The case of harmful explainable AI

Introduction

Design for trust is in the User Experience world an important guideline. This is because trust is an important indicator of technology adoption (Bahmanziari et al., 2003 ). Similarly, the role and importance of trust for AI is receiving increasing attention.

For instance, for the Europe Commission, the mantra is “Trustworthy AI”. Policy and a yearly 1 billion investment is designed around the idea that AI needs to be developed such that is worthy of our trust. Technical factors such as robustness, safety and security but also more “soft topics” such as respectful towards autonomy, transparency, user control, respectful to human rights and accountability are equally part of the considerations.

This is Europe’s perspective of conducts “good AI”. In this perspective, transparency plays a central theme. The research field of Explainable AI is currently exploding with research on how to achieve this for the blackboxes produced by AI/ML. A typical approach is to guide a model prediction with a human-interpretable explanation. Explanations can be useful for developers and certifiers but can also be used for end-users who operate directly with an AI-system.

There is a large body of research concerned with the creation of explanation techniques (this is not easy!). On the other hand, there is less focus on what users actually want to have explained and what happens when users are confronted with them.

In this article, I present the result of a quantitative user study I conducted where users had to collaborate with and AI and had to interpret explanations. This study was done in light of my Master Thesis on Artificial intelligence.

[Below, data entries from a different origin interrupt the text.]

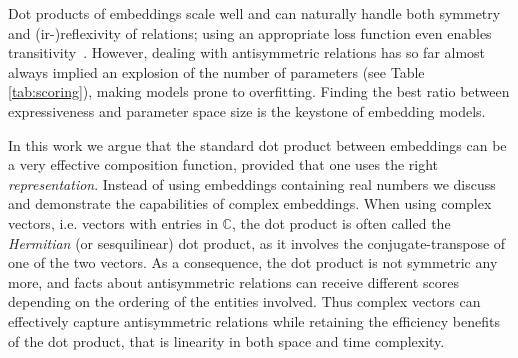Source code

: \documentclass{article}
\newcommand{\complexSpace}{\mathbb{C}}
\def\tt{\texttt}
\begin{document}
Dot products of embeddings scale well and can naturally handle both symmetry and (ir-)reflexivity of relations; using an appropriate loss function even enables transitivity~\cite{bouchard2015}.
However, dealing with antisymmetric relations has so far almost always implied an explosion of the number of parameters \cite{Nickel2011,socher2013reasoning} (see Table \ref{tab:scoring}), making models prone to overfitting. Finding the best ratio between expressiveness and parameter space size is the keystone of embedding models.

In this work we argue that the standard dot product between embeddings can be a very effective composition function, provided that one uses the right \emph{representation}. Instead of using embeddings containing real numbers we discuss and demonstrate the capabilities of complex embeddings. When using complex vectors, i.e. vectors with entries in $\complexSpace$,  the dot product is often called the \emph{Hermitian} (or sesquilinear) dot product, as it involves the conjugate-transpose of one of the two vectors. 
As a consequence, the dot product is not symmetric any more, and facts about antisymmetric relations can receive different scores depending on the ordering of the entities involved.
Thus complex vectors can effectively capture antisymmetric relations while retaining the efficiency benefits of the dot product, that is linearity in both space and time complexity. %

\end{document}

The results indicate that explanations are a double-edge sword: they are “desirable” by the user, lead to more self-reported trust in the AI-system, but also leads to a larger task error rate.

Automation Bias

Before the results and the experiment are presented, the theory behind automation bias needs to be explained. I’ll keep it brief.

Automation bias applies whenever an imperfect “AI” is applied to a semi-automated setting. In more simpler terms: a user is using an AI to make a decision, but unfortunately the AI is not perfect and makes mistakes. A bit like a navigation app: it tends to work, but not always, and you still need to make your own decisions while driving. Keep this example in mind.

In such conditions, two type of errors can be made. Either the user has little trust in the AI (for instance a taxi driver preferring his own knowledge). This can lead to errors because the user ignores perfectly fine advice in favour of wrong self made decisions. Or, the user can have too much trust (for instance when I blindly instructions) and just follow wrong advice. This is self-reliance vs over-reliance. A good introduction to automation bias and automation psychology is Parasuraman & Manzey (2010)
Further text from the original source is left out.